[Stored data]

>>

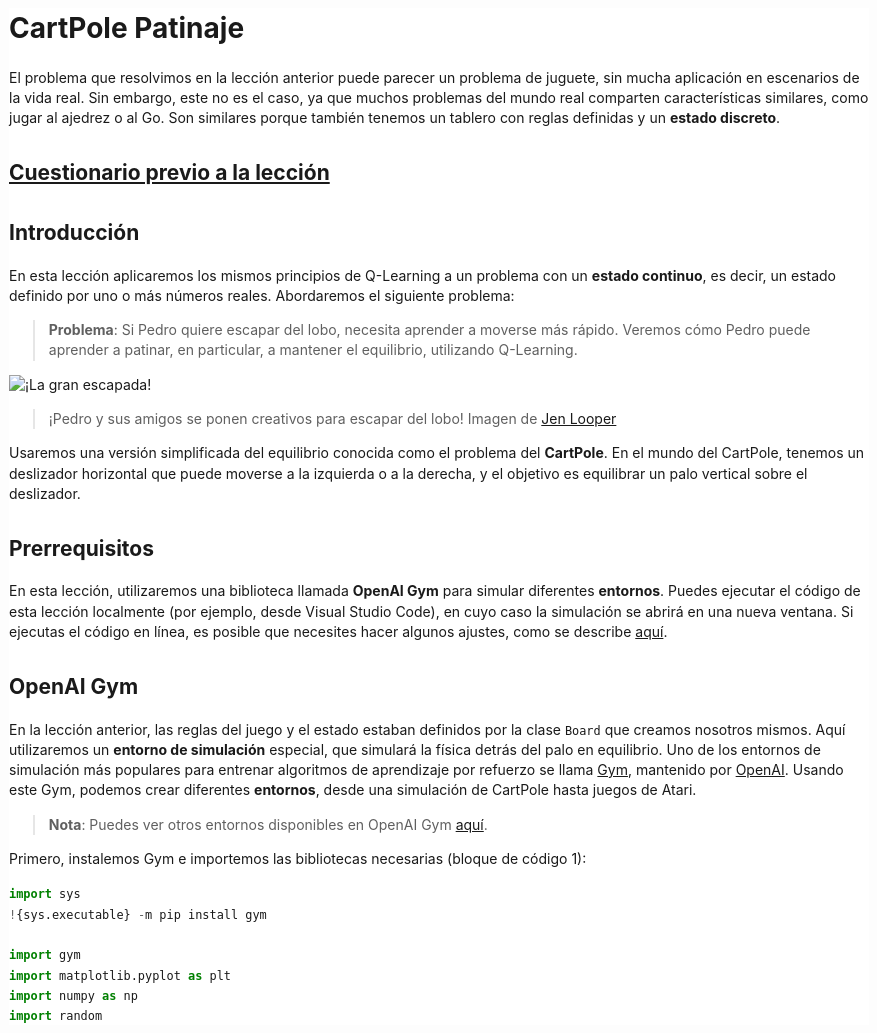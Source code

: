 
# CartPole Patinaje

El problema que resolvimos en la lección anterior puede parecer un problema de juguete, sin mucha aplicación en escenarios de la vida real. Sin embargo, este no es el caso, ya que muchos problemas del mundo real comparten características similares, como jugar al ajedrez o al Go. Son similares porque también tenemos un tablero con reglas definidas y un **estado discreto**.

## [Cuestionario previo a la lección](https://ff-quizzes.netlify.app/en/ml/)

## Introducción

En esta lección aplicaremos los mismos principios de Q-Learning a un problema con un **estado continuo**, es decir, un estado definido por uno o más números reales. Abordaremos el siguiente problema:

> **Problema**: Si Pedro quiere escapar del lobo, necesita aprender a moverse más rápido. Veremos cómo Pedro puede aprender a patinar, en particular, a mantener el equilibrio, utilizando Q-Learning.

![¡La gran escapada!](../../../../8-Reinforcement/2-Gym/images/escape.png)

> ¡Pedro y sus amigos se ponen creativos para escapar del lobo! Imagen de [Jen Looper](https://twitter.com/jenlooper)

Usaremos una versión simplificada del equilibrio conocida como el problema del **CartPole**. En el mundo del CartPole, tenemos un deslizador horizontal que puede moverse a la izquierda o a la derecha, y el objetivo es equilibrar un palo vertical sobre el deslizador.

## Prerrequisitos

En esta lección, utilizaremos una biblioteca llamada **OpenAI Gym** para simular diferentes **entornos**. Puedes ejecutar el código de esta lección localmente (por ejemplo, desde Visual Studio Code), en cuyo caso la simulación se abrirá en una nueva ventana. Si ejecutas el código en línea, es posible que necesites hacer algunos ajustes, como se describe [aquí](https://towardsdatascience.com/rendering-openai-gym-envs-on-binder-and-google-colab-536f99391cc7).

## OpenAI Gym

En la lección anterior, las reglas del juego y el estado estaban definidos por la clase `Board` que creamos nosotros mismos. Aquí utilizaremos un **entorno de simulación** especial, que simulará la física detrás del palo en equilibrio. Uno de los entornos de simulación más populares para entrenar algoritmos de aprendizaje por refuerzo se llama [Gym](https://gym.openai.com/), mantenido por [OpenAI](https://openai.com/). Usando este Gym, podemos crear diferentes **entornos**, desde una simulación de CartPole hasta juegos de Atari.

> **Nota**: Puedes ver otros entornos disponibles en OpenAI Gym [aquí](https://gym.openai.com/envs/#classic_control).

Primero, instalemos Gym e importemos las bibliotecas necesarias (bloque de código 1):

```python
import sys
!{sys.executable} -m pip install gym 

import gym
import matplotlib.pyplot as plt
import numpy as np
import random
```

<<

* _What you have to do_
Please return exactly the lines from the one containing "OpenAI Gym [aquí](https://gym.openai.com/envs/#classic_control)." through the end of the entries above, adding no other line.

* _The answer_
> **Nota**: Puedes ver otros entornos disponibles en OpenAI Gym [aquí](https://gym.openai.com/envs/#classic_control).

Primero, instalemos Gym e importemos las bibliotecas necesarias (bloque de código 1):

```python
import sys
!{sys.executable} -m pip install gym 

import gym
import matplotlib.pyplot as plt
import numpy as np
import random
```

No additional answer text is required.